I will be in situations where I will want to have the main subject miced with the lav, but will also want to pick up ambient noise and the voices of those in the area; therefore, it stands to reason that I run my shotgun into the channel opposite the lav. My question is: will having the subject's voice come in on both microphones create any sort of unappealing side effects; perhaps an echo or lack of sync?
I realize that this is a very naive question, but I am only now learning how to mic properly.
This is a tricky area... General practice is to pick one or the other (boom or lav) and go. Blending is a difficult thing. Not that it can't be done...it's just hard and unpredictable in the field. Zaxcom has a nifty delay feature for time aligning boom and lav...
In my opinion, the ways to go are:
1. Lav the subject and organize the boom to reject the most (hopefully all) of the subject's voice (creating, in effect, a dialogue and background track). These should blend in post. Or...

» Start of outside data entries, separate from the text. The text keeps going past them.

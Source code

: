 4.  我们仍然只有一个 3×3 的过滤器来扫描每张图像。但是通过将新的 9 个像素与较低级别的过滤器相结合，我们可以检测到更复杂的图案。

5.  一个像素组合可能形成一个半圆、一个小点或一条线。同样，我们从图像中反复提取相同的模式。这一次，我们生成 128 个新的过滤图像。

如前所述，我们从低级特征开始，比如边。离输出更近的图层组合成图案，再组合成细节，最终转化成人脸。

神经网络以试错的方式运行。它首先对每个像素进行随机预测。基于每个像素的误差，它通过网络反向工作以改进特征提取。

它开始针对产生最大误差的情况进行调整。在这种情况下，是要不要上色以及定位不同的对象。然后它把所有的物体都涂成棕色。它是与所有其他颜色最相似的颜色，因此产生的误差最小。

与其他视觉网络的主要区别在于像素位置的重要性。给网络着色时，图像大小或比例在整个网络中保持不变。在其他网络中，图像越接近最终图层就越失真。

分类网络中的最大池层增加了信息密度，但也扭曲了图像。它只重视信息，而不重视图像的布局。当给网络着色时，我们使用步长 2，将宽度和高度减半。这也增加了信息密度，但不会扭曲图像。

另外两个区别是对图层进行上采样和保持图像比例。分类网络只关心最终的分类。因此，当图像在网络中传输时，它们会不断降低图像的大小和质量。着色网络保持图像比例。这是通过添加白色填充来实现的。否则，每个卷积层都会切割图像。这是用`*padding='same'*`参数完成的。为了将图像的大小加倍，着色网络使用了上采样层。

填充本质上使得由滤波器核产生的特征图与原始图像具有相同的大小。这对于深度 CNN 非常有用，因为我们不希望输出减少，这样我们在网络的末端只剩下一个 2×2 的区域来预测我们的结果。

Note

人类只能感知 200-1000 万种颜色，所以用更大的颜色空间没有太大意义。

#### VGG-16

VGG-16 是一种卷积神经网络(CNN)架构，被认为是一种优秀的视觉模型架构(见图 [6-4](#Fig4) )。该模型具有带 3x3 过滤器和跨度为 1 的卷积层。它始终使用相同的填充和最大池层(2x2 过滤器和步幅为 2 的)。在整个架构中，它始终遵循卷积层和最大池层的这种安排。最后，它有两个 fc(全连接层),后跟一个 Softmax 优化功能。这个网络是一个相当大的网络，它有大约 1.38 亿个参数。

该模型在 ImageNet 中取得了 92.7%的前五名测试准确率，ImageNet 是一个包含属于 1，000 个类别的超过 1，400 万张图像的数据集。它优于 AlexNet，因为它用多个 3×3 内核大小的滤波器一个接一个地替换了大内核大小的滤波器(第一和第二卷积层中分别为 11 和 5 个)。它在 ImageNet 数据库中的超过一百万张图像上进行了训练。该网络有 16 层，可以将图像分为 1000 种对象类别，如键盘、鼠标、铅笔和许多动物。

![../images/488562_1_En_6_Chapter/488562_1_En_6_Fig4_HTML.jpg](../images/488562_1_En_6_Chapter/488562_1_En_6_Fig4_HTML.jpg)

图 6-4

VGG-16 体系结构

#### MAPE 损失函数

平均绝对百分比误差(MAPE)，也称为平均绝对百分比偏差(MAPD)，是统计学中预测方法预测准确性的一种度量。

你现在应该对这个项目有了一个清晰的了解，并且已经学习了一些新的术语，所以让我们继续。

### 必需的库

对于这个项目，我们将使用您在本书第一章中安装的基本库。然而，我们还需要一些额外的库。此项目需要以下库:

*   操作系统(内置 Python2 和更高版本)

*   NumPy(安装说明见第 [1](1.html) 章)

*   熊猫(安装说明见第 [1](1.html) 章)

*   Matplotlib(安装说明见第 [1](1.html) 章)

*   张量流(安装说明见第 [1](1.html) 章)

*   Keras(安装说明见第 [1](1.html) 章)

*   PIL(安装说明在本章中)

2. If the subject dialogue is low enough in the boom track, it might work, just be careful of phasing (if boom too close to lav), or echo (if boom too far from lav).
The main problems you will run into will be phase related. I can think of no way to totally isolate a shotgun or hyper from the voice of the talent during takes. If you want ambient to blend, you need to record it as a separate "room tone" take with nobody speaking. It will take a few minutes extra but at least you will have a clean ambient track to add in with your lav track.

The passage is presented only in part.